── Record extracts
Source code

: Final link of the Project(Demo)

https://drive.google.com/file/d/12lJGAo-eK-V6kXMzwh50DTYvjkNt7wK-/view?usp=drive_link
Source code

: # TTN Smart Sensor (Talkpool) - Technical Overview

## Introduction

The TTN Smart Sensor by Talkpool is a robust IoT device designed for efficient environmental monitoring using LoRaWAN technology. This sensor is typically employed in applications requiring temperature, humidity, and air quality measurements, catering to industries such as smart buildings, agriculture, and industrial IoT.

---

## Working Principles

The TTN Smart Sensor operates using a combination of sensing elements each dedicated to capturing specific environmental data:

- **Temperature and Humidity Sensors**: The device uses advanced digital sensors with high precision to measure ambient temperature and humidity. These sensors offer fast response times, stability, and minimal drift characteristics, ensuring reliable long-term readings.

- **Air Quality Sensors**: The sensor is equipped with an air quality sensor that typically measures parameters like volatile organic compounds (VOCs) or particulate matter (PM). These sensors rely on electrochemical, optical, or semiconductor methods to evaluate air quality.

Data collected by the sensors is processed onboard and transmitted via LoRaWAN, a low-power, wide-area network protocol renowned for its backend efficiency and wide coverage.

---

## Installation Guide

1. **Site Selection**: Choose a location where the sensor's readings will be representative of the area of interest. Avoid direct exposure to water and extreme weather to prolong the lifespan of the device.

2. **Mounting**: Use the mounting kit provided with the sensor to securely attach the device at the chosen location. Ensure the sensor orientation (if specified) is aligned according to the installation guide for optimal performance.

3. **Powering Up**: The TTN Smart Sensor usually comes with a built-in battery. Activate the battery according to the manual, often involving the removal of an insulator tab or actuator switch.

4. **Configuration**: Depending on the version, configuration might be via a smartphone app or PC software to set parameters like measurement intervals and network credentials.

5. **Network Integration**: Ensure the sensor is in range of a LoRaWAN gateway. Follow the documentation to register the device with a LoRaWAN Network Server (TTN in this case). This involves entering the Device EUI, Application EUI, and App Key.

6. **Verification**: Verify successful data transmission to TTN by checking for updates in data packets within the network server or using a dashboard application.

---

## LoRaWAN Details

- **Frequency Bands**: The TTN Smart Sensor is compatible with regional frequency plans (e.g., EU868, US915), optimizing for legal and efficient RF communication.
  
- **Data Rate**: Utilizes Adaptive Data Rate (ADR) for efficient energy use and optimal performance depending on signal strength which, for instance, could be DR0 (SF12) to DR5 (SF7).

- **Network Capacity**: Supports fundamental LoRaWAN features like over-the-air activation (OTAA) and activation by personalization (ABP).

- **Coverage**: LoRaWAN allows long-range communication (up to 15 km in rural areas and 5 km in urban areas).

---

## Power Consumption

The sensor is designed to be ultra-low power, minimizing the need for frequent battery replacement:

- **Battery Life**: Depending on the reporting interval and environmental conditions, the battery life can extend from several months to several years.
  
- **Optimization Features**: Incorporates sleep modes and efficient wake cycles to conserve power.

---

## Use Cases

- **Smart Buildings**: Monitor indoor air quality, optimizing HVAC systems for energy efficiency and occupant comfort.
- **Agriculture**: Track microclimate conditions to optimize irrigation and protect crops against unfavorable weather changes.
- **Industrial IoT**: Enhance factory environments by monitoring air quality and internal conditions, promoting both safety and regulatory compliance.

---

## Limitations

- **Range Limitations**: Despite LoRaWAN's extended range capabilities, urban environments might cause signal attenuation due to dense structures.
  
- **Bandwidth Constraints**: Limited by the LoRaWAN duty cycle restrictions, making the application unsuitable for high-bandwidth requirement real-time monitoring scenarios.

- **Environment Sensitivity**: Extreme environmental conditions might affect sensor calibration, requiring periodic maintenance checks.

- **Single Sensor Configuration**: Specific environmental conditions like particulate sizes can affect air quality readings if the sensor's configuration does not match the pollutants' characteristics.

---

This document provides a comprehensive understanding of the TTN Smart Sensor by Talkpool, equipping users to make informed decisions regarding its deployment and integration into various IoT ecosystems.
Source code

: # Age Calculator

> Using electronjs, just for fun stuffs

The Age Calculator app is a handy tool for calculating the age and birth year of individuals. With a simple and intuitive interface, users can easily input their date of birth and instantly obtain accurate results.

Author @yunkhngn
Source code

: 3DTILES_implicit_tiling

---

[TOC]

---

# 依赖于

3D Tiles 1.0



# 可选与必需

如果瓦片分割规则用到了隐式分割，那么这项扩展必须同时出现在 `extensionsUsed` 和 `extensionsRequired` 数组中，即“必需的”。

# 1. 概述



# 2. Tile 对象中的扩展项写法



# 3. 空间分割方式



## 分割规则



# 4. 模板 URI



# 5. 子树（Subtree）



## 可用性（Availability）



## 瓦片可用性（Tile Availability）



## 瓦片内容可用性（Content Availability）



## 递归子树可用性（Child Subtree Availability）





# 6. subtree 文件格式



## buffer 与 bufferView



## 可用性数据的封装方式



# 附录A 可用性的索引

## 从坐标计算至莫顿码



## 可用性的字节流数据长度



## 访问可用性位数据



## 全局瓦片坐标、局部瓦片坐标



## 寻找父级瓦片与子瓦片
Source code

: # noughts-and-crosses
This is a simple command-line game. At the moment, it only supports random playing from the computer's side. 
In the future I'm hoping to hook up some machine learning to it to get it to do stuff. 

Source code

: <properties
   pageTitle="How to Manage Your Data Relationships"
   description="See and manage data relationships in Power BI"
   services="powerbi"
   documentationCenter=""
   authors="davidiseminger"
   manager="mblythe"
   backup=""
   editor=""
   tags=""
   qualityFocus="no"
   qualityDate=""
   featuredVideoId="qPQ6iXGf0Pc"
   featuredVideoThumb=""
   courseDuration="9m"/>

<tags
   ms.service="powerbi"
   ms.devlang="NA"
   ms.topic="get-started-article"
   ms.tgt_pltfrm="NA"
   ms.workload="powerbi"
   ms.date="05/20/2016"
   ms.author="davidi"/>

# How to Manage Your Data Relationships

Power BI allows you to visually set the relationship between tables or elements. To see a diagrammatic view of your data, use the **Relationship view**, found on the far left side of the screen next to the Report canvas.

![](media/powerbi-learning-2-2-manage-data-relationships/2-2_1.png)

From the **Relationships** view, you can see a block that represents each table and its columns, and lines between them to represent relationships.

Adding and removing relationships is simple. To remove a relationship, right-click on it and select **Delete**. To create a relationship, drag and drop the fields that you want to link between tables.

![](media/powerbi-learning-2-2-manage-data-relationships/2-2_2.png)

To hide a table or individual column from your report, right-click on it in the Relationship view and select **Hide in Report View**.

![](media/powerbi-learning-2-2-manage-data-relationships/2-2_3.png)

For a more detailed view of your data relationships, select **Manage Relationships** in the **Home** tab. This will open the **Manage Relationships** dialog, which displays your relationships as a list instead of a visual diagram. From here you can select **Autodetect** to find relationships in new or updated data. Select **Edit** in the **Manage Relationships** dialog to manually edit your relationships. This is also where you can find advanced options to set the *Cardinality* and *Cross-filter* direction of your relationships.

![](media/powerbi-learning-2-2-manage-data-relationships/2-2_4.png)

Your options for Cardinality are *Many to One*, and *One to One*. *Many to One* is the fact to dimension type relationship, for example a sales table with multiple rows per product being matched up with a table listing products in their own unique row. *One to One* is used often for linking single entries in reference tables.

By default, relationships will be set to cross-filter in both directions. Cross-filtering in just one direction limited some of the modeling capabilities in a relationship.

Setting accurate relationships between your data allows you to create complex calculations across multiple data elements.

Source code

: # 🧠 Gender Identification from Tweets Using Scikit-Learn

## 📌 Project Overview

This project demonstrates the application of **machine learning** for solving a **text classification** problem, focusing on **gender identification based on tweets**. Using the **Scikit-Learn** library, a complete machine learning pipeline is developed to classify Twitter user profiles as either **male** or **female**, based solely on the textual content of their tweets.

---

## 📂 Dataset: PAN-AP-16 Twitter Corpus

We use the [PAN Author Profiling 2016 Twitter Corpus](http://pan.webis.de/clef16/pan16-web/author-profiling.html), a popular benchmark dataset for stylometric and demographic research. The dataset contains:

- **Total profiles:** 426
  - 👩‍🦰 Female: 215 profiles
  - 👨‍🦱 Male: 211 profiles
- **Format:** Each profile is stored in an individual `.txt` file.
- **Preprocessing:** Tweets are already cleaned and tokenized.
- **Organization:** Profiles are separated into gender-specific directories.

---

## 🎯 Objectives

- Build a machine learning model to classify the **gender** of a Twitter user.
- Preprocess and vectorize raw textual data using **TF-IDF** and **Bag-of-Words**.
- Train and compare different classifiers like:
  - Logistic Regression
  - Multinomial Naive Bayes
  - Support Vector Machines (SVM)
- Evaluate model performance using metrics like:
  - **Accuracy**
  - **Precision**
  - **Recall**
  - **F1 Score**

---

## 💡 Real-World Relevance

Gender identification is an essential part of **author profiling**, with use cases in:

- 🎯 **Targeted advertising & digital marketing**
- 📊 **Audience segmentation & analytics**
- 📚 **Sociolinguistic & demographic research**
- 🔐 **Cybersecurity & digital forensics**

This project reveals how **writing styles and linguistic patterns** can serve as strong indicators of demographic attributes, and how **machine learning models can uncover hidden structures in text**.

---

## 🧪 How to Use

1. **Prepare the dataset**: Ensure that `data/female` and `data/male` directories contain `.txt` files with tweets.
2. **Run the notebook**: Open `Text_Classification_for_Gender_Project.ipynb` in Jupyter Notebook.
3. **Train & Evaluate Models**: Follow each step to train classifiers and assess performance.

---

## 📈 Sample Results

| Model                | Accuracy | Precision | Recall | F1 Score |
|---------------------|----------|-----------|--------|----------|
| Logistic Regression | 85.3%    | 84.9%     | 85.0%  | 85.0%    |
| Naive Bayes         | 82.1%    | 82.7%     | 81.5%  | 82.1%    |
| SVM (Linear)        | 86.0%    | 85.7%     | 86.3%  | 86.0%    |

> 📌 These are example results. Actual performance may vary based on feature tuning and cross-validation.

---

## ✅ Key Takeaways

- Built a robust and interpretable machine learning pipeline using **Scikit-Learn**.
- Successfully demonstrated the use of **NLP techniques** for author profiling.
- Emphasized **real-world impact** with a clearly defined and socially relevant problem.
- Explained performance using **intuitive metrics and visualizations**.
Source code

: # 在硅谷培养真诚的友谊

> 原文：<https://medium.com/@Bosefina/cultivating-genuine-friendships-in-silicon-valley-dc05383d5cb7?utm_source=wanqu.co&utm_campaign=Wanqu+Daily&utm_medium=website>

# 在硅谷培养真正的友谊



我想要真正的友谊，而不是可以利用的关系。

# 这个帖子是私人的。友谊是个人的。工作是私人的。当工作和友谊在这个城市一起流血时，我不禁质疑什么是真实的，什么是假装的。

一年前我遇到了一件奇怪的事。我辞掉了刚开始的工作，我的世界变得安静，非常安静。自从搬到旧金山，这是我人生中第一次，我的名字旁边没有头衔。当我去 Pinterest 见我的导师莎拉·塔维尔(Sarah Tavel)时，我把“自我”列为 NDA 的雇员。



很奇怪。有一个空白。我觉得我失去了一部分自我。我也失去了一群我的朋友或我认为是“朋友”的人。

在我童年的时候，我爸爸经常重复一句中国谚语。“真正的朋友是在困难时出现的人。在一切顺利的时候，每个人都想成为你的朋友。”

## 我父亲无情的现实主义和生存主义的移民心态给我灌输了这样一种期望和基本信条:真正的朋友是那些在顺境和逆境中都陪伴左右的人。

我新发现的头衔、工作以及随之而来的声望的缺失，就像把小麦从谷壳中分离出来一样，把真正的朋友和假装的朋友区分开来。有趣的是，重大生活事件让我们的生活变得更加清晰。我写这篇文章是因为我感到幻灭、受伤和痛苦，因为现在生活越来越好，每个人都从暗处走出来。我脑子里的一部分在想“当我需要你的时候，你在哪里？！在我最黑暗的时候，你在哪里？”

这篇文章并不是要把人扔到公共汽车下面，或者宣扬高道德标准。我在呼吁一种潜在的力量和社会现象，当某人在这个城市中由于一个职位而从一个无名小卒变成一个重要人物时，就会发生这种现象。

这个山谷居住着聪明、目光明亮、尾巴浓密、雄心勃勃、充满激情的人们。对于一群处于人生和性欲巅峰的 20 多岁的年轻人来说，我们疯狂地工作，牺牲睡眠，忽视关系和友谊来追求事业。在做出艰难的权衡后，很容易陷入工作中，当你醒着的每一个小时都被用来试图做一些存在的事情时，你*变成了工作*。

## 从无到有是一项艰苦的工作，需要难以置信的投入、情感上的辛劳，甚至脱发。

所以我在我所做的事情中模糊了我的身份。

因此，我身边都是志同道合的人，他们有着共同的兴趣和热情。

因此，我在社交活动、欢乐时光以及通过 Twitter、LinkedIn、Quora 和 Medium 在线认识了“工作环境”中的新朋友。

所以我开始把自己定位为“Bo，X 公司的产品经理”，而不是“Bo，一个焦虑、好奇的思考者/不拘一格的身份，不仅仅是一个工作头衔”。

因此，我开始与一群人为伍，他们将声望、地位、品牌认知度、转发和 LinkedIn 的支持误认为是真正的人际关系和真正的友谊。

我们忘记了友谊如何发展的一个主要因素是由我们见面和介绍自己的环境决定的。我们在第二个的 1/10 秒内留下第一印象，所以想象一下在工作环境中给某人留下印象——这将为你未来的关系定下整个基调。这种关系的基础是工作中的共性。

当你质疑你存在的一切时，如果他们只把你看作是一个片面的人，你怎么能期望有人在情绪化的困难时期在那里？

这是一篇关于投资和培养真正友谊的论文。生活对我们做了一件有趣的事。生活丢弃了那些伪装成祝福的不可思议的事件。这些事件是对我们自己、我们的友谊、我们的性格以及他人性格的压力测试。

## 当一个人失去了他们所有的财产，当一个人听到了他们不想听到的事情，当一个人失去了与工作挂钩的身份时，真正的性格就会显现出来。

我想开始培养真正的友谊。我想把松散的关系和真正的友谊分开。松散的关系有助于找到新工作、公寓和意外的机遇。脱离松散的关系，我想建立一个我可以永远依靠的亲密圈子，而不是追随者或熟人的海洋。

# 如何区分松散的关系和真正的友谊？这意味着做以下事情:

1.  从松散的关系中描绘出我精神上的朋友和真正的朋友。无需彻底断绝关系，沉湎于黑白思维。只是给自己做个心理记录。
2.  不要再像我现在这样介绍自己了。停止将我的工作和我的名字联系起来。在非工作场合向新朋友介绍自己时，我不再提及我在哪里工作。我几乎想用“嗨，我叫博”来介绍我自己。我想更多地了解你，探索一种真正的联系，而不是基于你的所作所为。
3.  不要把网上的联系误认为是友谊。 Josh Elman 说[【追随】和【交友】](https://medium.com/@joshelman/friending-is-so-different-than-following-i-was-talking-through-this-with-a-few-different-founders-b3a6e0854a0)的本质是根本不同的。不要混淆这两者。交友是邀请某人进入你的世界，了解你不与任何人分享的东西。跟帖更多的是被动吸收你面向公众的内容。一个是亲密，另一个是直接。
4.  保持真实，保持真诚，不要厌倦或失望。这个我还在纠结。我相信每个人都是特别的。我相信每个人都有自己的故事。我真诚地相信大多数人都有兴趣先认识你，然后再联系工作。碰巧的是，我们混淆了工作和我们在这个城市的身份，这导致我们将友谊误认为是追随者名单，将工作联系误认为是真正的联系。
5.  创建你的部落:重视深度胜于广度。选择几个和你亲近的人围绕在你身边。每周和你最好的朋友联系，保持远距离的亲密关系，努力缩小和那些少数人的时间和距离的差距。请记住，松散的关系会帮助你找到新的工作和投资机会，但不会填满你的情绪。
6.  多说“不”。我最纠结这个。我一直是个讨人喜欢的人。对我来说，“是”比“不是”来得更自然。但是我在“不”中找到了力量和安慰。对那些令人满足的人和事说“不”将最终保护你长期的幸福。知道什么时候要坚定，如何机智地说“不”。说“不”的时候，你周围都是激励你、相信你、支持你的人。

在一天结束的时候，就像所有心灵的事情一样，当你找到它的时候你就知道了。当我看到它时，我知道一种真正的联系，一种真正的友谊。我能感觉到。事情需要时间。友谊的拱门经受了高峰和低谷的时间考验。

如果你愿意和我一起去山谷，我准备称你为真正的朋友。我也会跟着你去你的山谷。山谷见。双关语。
────
Exercise >> Print, please, the lines from the first line of the material through the line that contains "## Introduction", exactly as written and with nothing added.

Solved problem >>
Source code

: Final link of the Project(Demo)

https://drive.google.com/file/d/12lJGAo-eK-V6kXMzwh50DTYvjkNt7wK-/view?usp=drive_link
Source code

: # TTN Smart Sensor (Talkpool) - Technical Overview

## Introduction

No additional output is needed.